*** Opening RAW DATA ***
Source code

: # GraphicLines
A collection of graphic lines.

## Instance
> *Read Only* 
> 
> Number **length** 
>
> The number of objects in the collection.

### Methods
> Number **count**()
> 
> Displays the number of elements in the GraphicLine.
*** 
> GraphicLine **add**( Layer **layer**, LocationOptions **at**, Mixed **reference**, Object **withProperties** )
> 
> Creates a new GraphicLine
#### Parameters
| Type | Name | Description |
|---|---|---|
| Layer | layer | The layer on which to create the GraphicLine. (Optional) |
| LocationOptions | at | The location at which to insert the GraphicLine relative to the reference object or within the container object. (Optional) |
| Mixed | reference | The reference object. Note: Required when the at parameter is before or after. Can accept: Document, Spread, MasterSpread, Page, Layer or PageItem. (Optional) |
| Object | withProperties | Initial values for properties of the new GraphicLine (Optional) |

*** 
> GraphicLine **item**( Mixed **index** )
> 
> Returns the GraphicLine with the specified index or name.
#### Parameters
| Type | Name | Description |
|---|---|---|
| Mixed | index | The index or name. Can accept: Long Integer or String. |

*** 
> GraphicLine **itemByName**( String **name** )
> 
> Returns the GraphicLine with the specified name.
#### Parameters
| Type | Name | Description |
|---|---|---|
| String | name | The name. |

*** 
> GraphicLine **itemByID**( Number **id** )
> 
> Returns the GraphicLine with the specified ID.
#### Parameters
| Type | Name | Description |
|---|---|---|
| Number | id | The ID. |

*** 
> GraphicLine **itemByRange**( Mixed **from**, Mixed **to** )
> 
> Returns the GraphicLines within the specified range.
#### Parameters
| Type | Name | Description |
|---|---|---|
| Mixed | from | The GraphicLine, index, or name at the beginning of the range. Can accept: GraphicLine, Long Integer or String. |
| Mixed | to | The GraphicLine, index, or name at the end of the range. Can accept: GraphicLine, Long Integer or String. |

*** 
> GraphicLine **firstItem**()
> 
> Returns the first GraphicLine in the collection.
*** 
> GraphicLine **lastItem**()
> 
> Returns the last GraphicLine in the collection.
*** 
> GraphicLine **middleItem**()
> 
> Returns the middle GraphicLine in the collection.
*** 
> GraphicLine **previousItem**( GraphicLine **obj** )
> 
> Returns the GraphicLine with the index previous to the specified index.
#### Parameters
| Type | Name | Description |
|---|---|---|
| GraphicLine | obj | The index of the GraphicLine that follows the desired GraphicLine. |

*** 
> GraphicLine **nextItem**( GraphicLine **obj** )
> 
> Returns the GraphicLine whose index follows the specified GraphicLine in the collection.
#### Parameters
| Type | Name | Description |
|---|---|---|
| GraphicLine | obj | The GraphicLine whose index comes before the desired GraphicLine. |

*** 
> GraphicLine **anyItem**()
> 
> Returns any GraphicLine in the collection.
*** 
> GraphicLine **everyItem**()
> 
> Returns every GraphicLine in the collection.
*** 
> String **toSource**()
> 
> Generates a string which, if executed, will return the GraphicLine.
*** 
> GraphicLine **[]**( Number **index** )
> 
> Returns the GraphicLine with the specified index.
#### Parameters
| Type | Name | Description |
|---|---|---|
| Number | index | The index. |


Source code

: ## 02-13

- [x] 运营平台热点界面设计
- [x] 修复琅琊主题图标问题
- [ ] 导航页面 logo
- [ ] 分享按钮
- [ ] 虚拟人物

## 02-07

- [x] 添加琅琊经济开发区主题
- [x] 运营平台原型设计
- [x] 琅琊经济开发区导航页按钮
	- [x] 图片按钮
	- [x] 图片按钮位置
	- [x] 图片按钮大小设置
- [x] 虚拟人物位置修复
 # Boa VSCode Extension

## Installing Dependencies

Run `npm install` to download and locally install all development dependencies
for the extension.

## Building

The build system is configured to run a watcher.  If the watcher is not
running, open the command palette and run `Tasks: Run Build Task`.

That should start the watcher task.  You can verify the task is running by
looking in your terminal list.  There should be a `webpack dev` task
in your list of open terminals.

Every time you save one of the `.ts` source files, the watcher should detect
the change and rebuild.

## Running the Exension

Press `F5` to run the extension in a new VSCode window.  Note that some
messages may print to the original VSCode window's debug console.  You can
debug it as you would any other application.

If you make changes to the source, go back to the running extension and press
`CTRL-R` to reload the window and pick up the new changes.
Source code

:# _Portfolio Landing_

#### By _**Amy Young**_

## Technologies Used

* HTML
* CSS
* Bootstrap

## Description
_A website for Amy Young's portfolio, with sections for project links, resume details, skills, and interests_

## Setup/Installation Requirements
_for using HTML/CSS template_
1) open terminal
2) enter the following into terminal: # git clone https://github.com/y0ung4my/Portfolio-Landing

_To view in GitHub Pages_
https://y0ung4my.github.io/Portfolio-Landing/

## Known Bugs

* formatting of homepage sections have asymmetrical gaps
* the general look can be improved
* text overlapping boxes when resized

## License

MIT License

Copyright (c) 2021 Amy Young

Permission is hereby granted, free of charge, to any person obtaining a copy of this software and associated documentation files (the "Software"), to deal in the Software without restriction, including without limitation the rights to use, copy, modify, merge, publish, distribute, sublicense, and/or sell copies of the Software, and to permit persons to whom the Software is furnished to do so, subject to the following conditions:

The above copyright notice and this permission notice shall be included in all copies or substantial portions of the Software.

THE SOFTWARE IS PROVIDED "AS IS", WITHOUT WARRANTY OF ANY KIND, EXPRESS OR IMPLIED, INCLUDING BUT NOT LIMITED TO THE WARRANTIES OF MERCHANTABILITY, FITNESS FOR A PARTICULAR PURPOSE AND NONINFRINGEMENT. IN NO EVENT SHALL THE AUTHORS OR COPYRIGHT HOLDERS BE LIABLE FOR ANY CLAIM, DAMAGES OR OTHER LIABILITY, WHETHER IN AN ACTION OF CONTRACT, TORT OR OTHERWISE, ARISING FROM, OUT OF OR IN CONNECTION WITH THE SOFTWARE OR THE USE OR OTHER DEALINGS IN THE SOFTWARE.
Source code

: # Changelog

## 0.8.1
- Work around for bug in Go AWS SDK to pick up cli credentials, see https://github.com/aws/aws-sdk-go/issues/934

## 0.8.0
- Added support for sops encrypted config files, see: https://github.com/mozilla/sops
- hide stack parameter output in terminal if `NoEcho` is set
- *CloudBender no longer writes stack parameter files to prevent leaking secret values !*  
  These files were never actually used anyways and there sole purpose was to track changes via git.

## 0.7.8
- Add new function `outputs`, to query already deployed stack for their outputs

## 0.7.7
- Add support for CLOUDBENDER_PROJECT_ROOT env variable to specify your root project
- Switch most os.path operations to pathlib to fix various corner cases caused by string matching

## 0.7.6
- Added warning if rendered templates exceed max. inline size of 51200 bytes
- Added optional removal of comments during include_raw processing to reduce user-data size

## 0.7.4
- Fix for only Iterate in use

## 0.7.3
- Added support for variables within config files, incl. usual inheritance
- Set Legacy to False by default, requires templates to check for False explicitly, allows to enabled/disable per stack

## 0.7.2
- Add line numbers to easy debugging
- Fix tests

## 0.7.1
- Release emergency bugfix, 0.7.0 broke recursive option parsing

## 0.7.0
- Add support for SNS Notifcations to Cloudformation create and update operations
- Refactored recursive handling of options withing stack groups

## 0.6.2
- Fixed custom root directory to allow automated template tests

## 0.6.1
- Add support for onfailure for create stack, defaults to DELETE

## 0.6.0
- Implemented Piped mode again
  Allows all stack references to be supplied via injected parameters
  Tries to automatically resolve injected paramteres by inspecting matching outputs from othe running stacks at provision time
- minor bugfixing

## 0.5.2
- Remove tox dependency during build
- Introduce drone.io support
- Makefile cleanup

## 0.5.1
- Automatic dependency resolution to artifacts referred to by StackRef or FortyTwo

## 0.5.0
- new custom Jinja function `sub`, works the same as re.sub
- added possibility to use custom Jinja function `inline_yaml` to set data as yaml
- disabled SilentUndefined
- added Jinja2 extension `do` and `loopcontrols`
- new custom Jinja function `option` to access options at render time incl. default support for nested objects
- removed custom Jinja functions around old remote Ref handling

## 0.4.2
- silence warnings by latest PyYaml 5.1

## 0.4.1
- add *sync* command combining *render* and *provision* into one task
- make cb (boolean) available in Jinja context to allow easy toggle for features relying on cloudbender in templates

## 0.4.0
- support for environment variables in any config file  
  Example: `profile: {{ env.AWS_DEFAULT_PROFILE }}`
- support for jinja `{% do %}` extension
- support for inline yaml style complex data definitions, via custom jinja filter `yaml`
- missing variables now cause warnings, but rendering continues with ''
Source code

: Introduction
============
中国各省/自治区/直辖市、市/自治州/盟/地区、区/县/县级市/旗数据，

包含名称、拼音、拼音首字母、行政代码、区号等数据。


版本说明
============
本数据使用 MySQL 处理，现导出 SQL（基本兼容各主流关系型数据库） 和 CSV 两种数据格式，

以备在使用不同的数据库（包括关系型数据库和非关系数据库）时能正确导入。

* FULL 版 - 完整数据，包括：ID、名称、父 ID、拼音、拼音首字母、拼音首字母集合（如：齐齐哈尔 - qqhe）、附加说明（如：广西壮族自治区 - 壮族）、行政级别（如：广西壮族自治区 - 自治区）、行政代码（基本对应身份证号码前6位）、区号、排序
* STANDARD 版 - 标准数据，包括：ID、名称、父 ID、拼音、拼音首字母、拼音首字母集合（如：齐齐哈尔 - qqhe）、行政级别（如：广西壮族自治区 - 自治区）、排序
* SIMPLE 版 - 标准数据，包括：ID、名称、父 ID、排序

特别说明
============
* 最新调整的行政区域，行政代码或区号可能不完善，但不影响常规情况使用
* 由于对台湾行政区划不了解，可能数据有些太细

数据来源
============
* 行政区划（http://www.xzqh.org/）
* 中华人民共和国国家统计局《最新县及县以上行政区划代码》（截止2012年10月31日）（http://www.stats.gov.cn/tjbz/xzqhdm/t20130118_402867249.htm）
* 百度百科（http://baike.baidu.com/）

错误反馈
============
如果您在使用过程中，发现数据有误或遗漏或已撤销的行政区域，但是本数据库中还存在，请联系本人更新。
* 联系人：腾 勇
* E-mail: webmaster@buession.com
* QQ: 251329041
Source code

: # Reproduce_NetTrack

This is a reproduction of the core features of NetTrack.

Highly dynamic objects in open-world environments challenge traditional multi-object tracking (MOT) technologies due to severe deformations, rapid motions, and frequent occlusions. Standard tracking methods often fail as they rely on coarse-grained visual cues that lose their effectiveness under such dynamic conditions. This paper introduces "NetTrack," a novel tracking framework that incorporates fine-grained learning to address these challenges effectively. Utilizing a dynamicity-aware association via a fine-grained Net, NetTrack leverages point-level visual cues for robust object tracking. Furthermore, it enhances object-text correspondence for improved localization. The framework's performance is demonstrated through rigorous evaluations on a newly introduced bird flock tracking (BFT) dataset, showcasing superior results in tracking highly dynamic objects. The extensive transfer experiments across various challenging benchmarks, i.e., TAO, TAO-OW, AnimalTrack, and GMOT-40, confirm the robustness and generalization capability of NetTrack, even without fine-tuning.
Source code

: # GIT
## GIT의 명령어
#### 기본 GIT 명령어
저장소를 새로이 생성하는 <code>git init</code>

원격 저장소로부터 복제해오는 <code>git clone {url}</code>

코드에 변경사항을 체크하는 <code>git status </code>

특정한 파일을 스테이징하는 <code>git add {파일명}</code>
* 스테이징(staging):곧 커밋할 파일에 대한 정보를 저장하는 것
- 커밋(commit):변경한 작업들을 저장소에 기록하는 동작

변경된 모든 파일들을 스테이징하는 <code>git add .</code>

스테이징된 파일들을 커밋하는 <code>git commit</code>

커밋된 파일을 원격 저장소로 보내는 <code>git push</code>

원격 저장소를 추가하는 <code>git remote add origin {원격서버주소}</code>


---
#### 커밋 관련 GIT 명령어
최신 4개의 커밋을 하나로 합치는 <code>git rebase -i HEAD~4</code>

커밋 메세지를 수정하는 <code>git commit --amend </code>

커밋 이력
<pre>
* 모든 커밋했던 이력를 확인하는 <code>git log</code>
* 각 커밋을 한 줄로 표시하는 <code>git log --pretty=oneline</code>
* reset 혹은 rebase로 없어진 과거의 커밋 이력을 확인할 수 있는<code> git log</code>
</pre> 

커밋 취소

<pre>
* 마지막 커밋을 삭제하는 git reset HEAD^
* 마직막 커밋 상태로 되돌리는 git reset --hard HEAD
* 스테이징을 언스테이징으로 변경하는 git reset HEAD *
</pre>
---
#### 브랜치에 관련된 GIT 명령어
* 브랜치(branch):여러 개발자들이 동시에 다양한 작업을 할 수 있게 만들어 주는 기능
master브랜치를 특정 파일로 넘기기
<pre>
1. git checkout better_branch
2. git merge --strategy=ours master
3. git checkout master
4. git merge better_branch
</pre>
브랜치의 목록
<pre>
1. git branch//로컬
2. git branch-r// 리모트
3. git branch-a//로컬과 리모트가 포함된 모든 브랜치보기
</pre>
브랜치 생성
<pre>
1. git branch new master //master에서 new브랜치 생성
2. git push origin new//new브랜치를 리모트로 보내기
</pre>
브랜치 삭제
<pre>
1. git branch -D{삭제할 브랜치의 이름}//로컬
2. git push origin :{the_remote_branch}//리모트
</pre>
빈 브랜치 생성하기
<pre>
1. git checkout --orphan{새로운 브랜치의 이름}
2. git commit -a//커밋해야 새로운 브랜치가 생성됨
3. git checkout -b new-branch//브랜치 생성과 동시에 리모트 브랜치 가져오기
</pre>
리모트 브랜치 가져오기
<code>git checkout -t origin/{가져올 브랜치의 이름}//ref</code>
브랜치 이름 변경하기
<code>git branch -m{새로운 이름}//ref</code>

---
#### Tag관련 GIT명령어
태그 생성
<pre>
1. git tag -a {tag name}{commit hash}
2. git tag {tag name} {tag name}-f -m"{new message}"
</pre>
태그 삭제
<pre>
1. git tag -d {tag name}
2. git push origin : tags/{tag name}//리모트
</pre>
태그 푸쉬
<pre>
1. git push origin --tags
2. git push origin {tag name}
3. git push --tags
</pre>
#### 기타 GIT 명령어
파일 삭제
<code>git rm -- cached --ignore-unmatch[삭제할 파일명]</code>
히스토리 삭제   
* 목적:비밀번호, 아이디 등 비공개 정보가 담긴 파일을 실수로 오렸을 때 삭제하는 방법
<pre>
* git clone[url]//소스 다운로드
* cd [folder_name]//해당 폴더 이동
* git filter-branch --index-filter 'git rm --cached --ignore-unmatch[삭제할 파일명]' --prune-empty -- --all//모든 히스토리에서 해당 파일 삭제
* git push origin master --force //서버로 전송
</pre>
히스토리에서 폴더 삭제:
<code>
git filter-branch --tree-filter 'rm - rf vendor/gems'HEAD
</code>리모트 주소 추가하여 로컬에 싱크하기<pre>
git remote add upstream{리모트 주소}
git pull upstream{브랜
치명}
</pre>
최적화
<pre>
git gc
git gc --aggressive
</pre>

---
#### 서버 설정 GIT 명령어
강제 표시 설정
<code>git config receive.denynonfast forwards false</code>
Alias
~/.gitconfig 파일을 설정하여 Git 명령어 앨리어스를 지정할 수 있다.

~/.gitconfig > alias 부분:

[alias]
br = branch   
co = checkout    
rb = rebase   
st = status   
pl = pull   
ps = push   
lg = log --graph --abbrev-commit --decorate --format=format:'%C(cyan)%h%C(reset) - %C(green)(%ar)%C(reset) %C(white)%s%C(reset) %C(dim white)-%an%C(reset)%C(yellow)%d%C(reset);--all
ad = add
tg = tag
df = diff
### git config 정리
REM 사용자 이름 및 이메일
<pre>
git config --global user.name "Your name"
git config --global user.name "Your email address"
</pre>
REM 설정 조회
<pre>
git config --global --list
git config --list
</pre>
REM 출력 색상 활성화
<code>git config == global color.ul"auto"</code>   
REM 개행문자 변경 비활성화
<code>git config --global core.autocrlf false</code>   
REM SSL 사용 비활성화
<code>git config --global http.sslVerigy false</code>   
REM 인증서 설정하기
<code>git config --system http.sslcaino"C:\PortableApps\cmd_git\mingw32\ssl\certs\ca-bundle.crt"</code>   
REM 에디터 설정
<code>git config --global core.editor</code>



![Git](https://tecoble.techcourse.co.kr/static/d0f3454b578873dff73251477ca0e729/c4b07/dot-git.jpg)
*** Closing RAW DATA ***
PROMPT
Return a copy of every line in the records that includes the string "VSCode".

EXERCISE OUTPUT
 # Boa VSCode Extension
Press `F5` to run the extension in a new VSCode window.  Note that some
messages may print to the original VSCode window's debug console.  You can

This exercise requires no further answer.